### WHAT NEEDS TO BE DONE
Find the line holding "- 上午：阿里云备案+商业计划书投递" in the entries below. Give it again exactly, along with every line after it up to and including the line holding "1月19日-1月31日：".

### INPUT DATA

◇ ◇ ◇ ◇ ◇ ◇ ◇

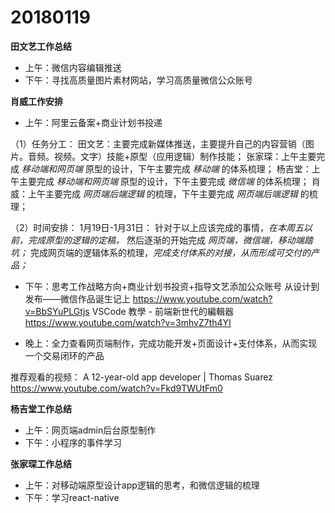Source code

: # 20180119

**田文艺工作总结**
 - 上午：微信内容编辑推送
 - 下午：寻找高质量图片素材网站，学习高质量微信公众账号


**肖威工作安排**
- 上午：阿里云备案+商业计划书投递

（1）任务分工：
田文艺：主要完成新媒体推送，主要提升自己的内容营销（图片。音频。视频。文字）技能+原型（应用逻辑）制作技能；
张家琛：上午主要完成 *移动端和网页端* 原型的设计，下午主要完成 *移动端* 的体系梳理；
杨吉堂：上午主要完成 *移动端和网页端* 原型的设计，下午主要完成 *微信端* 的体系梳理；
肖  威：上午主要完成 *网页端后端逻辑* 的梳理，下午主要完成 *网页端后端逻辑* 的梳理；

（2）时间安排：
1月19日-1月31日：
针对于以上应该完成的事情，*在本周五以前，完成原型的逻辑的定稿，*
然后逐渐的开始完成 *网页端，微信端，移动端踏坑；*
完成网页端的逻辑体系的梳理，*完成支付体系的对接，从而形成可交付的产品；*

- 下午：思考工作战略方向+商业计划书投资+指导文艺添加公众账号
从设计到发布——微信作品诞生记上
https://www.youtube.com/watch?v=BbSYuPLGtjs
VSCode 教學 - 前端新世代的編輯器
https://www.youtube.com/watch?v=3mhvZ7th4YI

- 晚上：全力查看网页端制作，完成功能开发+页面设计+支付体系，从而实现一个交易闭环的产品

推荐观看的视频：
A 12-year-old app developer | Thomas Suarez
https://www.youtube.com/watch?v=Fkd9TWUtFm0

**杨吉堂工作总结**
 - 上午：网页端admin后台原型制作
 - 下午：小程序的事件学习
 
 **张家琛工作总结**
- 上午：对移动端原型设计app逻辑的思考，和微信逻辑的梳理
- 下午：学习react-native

◇ ◇ ◇ ◇ ◇ ◇ ◇

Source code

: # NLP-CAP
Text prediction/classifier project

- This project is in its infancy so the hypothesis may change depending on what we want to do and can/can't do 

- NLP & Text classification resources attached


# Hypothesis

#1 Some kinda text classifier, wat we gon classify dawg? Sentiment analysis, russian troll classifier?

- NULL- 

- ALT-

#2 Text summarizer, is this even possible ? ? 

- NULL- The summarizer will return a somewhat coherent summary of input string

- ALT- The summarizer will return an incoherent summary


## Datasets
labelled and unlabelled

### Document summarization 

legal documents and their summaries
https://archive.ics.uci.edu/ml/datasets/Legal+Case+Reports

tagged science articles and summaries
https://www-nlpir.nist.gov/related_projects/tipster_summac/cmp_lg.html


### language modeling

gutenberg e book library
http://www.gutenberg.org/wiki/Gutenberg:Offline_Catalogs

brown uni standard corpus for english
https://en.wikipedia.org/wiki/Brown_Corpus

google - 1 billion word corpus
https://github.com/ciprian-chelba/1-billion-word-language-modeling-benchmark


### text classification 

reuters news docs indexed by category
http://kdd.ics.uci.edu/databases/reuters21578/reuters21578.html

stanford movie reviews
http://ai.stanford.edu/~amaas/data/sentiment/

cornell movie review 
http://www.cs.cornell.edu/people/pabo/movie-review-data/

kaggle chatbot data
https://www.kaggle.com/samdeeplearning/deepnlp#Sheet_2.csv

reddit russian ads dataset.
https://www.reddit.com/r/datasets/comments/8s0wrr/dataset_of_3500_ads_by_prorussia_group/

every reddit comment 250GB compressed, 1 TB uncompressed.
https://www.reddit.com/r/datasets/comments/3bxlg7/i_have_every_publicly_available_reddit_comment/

◇ ◇ ◇ ◇ ◇ ◇ ◇

### OUTPUT OF THE EXERCISE
- 上午：阿里云备案+商业计划书投递

（1）任务分工：
田文艺：主要完成新媒体推送，主要提升自己的内容营销（图片。音频。视频。文字）技能+原型（应用逻辑）制作技能；
张家琛：上午主要完成 *移动端和网页端* 原型的设计，下午主要完成 *移动端* 的体系梳理；
杨吉堂：上午主要完成 *移动端和网页端* 原型的设计，下午主要完成 *微信端* 的体系梳理；
肖  威：上午主要完成 *网页端后端逻辑* 的梳理，下午主要完成 *网页端后端逻辑* 的梳理；

（2）时间安排：
1月19日-1月31日：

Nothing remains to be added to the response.